## [YOUR INSTRUCTIONS]
The records below are to be output exactly, except for their pictures.

## [DATA RECORDS]
+ + +

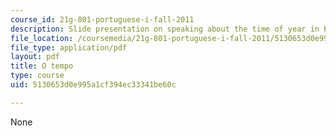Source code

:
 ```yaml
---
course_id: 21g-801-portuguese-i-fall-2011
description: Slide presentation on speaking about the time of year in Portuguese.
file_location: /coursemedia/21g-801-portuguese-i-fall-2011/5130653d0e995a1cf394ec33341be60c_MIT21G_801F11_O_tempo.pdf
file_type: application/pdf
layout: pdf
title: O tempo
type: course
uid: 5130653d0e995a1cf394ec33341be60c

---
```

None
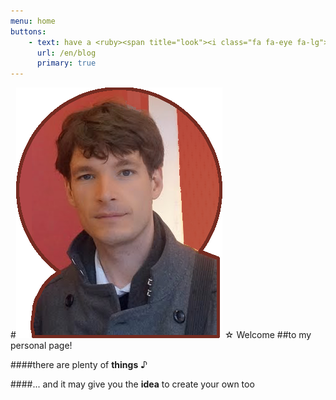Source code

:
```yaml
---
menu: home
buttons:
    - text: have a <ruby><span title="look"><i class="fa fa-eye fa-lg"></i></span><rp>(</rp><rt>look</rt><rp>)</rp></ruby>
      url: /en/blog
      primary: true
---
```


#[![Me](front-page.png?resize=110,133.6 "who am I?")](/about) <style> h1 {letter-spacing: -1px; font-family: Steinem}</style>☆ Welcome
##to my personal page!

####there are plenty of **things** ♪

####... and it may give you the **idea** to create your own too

+ + +

## [OUTPUT]
Source code

:
 ```yaml
---
course_id: 21g-801-portuguese-i-fall-2011
description: Slide presentation on speaking about the time of year in Portuguese.
file_location: /coursemedia/21g-801-portuguese-i-fall-2011/5130653d0e995a1cf394ec33341be60c_MIT21G_801F11_O_tempo.pdf
file_type: application/pdf
layout: pdf
title: O tempo
type: course
uid: 5130653d0e995a1cf394ec33341be60c

---
```

None
Source code

:
```yaml
---
menu: home
buttons:
    - text: have a <ruby><span title="look"><i class="fa fa-eye fa-lg"></i></span><rp>(</rp><rt>look</rt><rp>)</rp></ruby>
      url: /en/blog
      primary: true
---
```


#[![Me](front-page.png?resize=110,133.6 "who am I?")](/about) <style> h1 {letter-spacing: -1px; font-family: Steinem}</style>☆ Welcome
##to my personal page!

####there are plenty of **things** ♪

####... and it may give you the **idea** to create your own too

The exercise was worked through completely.